Work instruction —
Which lines below contain the word "includegraphics"? Copy each one.

(Stored data entries)

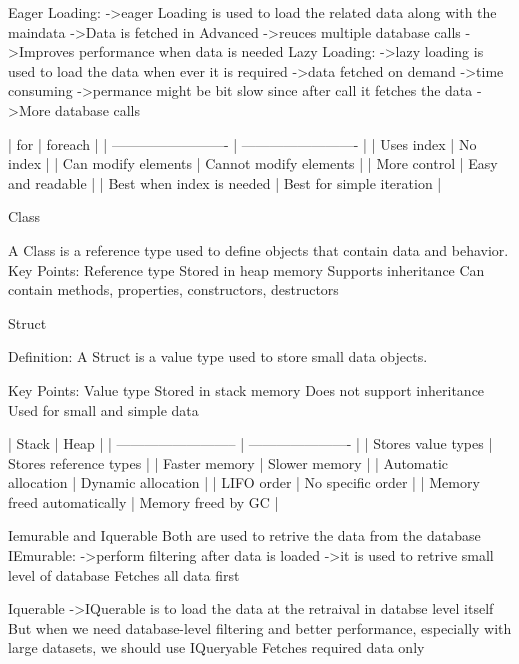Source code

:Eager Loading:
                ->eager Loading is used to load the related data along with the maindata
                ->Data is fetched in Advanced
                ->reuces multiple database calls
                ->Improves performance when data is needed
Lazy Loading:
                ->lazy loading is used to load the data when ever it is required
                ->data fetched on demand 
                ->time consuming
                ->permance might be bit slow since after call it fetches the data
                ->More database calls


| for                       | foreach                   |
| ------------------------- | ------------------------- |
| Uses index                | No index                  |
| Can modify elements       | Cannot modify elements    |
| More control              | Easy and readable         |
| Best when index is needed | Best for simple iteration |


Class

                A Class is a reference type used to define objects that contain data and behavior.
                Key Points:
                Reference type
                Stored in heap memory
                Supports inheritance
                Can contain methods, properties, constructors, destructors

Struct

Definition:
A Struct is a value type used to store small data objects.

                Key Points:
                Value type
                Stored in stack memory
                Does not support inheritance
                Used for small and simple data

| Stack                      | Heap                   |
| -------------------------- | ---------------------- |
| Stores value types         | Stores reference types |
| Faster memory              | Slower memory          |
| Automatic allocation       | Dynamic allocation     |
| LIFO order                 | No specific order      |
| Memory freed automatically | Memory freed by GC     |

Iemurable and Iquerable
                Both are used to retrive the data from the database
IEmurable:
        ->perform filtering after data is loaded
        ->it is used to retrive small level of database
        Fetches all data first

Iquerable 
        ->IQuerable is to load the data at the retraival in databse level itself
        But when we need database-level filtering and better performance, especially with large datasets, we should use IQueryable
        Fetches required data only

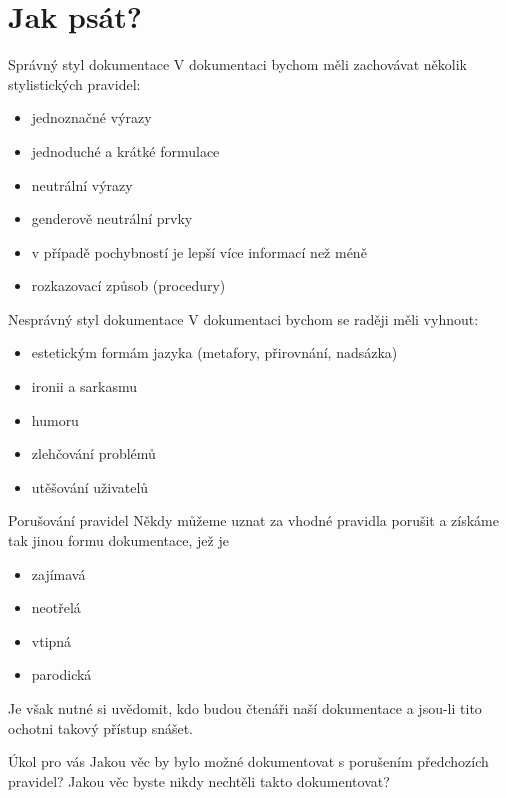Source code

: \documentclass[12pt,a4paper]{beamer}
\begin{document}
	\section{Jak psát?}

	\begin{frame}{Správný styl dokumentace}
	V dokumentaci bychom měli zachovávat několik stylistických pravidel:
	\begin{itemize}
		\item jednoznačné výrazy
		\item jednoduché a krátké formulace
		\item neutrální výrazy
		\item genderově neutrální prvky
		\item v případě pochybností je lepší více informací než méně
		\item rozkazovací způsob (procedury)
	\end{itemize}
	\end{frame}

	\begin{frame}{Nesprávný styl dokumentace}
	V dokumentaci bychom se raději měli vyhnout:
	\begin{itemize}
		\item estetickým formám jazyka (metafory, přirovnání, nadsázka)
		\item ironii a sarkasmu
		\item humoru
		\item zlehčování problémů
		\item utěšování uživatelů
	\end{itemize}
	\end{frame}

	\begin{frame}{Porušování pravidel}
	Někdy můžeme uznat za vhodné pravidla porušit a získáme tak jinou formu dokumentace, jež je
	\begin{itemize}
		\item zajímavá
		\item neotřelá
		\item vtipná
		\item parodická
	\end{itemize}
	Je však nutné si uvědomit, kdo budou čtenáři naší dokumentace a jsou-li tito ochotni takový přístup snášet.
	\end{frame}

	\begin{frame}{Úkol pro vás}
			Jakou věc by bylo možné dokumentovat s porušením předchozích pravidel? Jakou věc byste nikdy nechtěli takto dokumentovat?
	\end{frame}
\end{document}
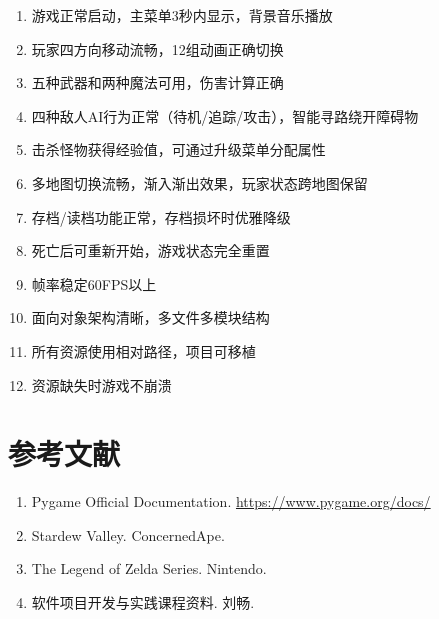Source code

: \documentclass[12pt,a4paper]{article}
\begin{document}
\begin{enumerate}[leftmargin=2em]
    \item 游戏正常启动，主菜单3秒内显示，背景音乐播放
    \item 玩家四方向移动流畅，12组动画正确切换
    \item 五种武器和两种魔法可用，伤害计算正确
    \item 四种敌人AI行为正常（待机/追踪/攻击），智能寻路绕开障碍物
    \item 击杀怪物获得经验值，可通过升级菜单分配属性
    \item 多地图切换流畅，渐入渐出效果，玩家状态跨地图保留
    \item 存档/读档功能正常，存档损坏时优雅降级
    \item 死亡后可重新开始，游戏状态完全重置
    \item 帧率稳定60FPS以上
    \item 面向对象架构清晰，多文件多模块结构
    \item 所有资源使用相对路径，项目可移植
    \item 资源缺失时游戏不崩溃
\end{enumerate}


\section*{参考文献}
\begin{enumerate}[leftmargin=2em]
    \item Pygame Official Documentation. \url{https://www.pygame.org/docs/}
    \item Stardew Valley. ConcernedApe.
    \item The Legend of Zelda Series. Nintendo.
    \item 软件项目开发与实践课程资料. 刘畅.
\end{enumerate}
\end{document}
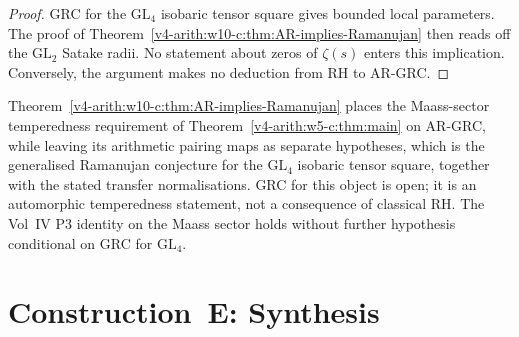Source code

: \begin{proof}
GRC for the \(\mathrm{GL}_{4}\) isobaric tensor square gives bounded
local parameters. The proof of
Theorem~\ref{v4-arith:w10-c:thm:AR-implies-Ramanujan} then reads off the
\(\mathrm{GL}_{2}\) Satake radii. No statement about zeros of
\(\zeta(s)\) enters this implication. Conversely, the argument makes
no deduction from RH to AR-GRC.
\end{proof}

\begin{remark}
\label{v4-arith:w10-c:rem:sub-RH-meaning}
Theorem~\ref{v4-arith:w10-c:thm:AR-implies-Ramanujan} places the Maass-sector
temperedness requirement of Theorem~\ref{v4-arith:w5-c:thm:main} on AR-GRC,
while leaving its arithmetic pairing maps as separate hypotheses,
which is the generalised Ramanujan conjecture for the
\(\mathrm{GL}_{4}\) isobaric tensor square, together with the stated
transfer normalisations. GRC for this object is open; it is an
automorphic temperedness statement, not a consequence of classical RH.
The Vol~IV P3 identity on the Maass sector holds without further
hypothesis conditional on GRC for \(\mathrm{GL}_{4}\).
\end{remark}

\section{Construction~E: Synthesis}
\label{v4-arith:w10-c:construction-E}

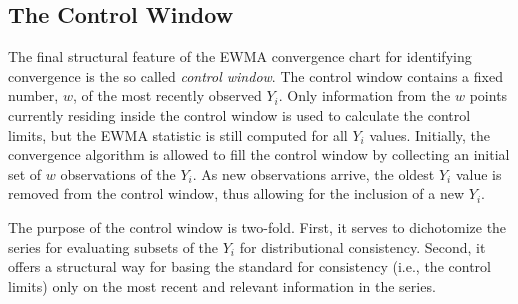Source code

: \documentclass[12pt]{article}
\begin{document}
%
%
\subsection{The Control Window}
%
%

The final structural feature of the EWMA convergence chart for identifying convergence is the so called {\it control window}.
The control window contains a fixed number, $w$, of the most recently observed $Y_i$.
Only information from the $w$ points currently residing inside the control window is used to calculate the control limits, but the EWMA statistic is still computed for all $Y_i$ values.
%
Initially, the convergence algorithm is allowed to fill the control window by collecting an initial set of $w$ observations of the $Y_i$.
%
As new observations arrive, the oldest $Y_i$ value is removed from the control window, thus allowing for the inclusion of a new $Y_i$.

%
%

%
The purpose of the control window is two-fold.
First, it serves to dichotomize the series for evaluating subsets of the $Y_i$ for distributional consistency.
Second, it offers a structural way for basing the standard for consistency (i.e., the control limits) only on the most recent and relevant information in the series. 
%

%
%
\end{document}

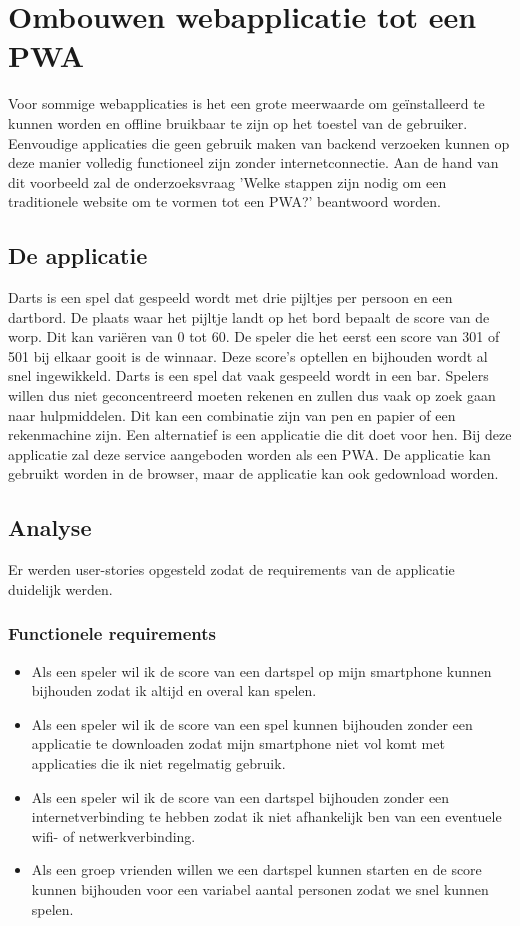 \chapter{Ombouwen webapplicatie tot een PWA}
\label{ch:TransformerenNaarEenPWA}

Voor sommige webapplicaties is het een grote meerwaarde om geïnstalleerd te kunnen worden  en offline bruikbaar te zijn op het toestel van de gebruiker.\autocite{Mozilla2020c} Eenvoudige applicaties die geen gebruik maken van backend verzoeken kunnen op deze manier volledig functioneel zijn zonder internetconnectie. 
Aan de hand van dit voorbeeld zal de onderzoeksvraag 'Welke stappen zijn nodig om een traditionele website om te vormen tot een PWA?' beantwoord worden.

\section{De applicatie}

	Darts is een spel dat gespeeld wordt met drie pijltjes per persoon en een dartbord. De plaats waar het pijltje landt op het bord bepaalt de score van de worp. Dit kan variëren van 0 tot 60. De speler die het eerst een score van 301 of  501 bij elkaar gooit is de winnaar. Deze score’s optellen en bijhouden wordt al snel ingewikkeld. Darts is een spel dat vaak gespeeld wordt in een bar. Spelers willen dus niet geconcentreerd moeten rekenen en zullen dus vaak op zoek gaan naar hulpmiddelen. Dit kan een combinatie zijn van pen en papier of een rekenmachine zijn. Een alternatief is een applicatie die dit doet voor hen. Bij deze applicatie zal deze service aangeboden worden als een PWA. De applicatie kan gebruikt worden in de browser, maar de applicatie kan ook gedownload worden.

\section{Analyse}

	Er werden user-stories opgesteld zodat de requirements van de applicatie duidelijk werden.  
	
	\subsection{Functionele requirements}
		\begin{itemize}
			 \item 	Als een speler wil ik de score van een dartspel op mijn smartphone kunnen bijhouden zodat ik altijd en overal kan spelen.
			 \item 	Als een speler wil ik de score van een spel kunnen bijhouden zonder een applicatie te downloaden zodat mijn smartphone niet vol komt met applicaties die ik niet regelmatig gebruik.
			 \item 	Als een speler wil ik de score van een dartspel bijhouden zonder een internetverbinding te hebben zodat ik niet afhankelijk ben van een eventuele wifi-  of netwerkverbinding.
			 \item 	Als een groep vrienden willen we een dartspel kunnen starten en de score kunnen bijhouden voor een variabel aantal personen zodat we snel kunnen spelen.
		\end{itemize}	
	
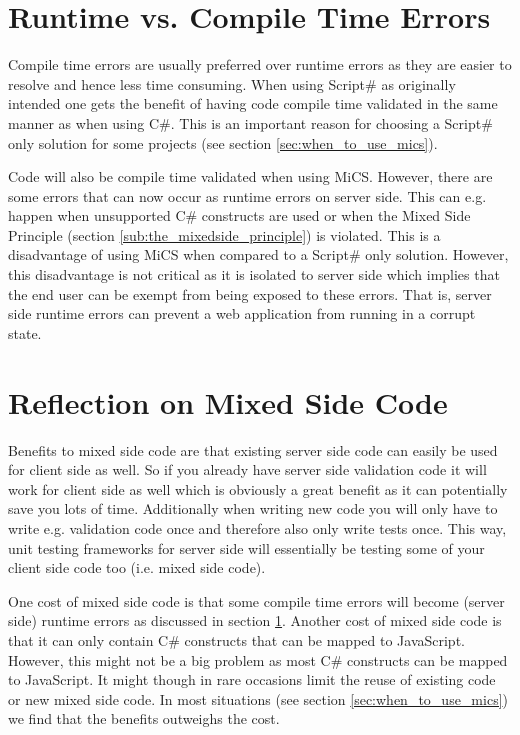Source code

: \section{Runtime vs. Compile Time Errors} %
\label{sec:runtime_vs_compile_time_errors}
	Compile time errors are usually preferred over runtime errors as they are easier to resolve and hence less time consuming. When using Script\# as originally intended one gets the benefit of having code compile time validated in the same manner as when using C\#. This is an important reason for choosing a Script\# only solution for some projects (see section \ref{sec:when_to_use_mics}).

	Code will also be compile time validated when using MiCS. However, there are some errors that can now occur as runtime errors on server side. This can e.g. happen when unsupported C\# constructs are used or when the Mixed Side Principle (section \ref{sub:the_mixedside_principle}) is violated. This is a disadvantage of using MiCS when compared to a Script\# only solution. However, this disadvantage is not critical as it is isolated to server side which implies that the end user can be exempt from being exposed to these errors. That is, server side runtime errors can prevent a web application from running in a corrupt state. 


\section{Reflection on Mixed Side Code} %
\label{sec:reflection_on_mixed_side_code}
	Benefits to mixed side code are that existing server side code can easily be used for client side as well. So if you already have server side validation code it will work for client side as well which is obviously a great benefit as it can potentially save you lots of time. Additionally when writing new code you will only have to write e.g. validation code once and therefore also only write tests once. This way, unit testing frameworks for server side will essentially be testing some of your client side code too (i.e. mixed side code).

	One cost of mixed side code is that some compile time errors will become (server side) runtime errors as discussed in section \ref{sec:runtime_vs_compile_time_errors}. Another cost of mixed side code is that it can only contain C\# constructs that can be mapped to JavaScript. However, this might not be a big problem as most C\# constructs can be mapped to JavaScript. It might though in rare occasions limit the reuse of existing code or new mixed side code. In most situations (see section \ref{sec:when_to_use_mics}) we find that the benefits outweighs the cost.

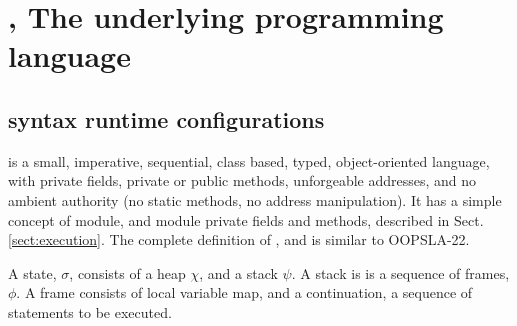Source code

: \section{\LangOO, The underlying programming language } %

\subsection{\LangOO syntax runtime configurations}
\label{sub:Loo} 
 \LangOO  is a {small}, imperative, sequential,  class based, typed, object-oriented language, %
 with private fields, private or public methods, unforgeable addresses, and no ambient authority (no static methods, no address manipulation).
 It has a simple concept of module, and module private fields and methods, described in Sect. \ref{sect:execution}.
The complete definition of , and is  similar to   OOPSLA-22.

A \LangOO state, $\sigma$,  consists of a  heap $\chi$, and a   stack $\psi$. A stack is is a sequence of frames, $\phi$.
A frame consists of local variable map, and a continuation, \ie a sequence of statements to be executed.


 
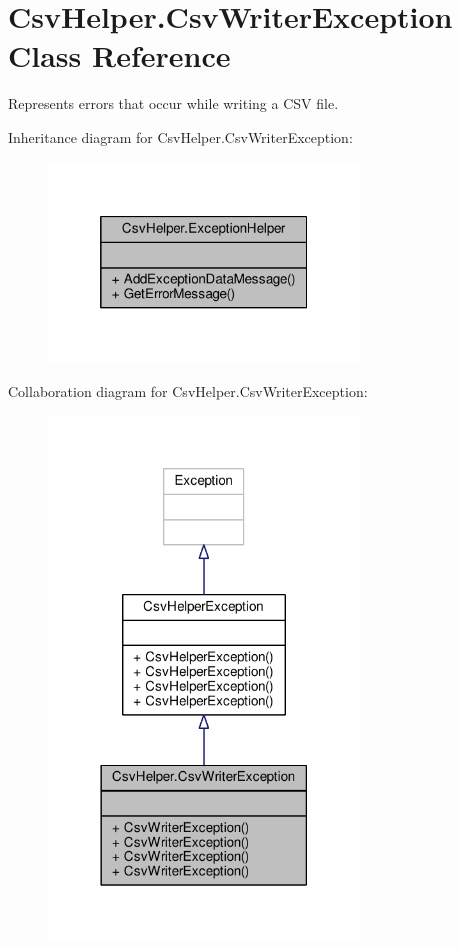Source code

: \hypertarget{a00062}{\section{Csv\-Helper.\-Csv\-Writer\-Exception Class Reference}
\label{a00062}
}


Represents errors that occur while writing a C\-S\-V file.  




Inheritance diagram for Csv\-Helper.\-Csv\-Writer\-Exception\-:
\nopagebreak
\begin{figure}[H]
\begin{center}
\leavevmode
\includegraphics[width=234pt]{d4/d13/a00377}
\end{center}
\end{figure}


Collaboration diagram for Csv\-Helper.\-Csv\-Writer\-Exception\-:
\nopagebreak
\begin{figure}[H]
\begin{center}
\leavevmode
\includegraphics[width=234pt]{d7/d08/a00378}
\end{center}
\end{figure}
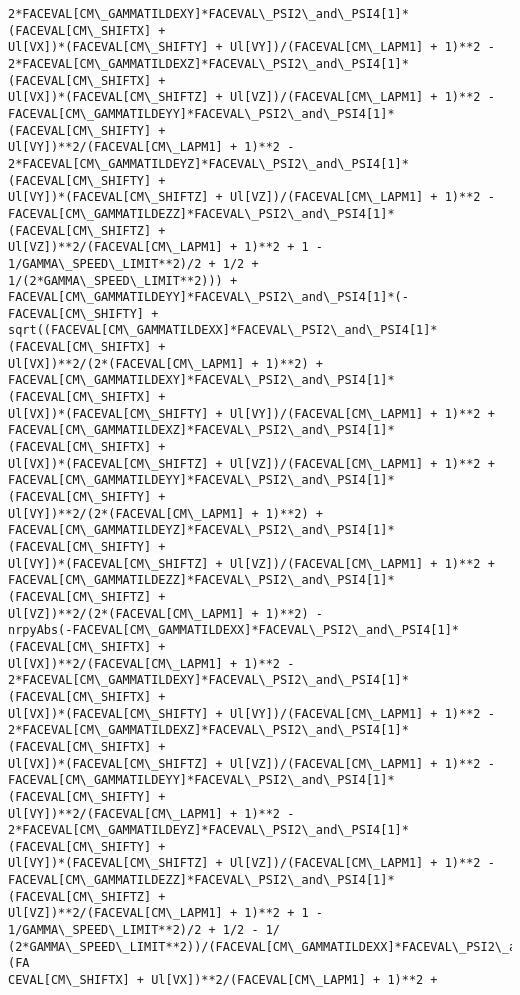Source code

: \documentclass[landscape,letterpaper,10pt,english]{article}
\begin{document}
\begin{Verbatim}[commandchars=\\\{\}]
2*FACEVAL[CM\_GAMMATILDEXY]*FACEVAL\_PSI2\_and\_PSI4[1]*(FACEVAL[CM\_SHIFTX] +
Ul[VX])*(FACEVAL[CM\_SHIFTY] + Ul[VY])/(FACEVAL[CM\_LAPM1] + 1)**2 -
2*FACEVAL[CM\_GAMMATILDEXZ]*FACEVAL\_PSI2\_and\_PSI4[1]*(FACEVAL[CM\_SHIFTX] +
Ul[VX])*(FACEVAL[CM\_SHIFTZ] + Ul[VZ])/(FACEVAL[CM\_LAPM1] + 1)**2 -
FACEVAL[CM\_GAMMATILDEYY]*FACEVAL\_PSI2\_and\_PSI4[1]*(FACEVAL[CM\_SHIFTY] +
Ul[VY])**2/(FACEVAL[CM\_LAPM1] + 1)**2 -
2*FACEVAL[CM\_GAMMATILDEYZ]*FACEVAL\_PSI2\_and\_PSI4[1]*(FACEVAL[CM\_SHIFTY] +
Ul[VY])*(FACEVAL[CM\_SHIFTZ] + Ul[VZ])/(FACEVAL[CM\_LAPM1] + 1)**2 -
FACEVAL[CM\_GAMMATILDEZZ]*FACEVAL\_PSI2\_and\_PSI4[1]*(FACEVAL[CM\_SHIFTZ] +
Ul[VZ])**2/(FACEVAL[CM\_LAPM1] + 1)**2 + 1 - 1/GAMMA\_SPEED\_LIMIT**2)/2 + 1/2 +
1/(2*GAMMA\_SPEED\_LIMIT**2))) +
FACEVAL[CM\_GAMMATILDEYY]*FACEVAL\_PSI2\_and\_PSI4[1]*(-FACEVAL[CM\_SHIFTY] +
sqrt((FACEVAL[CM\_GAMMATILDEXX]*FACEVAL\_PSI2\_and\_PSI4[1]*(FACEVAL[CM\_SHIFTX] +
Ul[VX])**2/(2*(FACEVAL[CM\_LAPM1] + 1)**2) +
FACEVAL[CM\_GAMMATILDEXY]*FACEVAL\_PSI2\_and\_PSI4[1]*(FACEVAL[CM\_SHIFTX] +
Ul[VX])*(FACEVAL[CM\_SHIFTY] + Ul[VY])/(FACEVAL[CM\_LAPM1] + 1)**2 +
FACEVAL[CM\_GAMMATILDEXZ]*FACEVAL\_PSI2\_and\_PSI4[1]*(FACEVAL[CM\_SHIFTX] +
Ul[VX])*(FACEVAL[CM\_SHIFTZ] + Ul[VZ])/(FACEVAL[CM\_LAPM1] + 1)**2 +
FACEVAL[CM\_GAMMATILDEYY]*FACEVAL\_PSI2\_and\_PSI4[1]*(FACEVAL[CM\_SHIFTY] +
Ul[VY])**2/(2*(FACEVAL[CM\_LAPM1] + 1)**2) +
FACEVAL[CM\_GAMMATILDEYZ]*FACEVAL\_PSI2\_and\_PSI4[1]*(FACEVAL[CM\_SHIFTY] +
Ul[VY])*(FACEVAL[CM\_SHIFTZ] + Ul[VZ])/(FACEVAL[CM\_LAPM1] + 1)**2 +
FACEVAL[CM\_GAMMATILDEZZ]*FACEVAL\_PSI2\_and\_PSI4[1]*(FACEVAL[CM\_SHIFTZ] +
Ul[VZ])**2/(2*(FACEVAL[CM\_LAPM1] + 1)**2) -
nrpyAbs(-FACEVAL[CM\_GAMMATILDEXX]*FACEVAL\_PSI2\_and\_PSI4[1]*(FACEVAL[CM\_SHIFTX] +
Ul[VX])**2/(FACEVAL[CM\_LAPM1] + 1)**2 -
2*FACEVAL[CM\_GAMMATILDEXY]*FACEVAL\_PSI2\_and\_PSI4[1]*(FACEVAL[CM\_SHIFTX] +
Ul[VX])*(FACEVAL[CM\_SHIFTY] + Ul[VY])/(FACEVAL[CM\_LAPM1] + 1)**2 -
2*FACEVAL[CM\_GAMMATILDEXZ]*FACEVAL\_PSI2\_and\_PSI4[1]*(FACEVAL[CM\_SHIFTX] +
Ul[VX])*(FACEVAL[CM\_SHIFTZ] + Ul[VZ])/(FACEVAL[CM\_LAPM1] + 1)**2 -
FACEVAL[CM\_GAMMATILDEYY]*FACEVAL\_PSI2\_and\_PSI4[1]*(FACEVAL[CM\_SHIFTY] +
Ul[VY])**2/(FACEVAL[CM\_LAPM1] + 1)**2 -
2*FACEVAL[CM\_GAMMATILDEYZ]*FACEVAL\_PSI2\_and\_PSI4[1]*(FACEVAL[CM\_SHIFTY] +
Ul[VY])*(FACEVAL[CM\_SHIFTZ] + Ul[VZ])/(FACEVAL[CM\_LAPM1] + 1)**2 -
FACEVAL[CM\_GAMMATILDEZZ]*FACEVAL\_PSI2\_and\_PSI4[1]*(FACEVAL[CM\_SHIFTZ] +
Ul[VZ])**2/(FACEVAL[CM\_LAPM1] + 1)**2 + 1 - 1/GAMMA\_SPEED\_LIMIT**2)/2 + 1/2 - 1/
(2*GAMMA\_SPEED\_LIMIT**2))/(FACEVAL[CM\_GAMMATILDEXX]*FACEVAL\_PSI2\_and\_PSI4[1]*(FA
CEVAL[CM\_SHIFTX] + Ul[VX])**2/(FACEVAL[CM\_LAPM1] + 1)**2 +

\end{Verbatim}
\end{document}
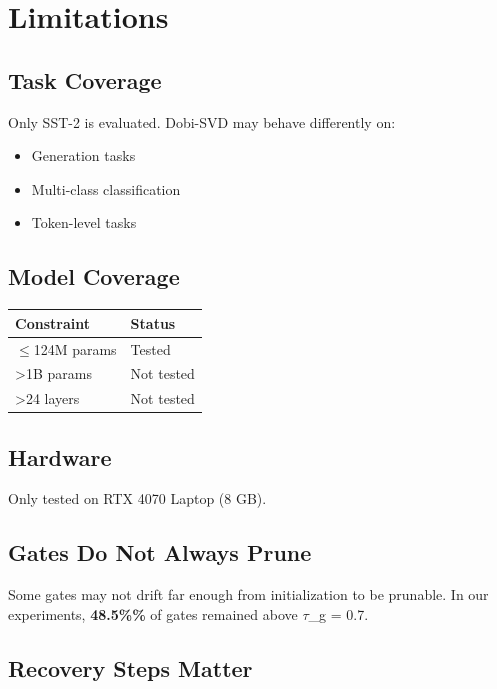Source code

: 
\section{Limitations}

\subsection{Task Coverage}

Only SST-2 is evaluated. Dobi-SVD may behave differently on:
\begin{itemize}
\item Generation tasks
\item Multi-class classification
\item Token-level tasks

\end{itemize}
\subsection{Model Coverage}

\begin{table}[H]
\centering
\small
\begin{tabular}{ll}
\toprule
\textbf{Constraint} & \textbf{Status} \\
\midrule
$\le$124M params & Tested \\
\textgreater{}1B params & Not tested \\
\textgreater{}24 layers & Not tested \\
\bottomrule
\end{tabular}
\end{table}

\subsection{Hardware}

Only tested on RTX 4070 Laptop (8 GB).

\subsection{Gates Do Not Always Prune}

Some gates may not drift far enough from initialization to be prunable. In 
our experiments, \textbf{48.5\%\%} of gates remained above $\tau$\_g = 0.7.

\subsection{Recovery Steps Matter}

Problem solution —
\includegraphics[width=234pt]{d4/d13/a00377}
\includegraphics[width=234pt]{d7/d08/a00378}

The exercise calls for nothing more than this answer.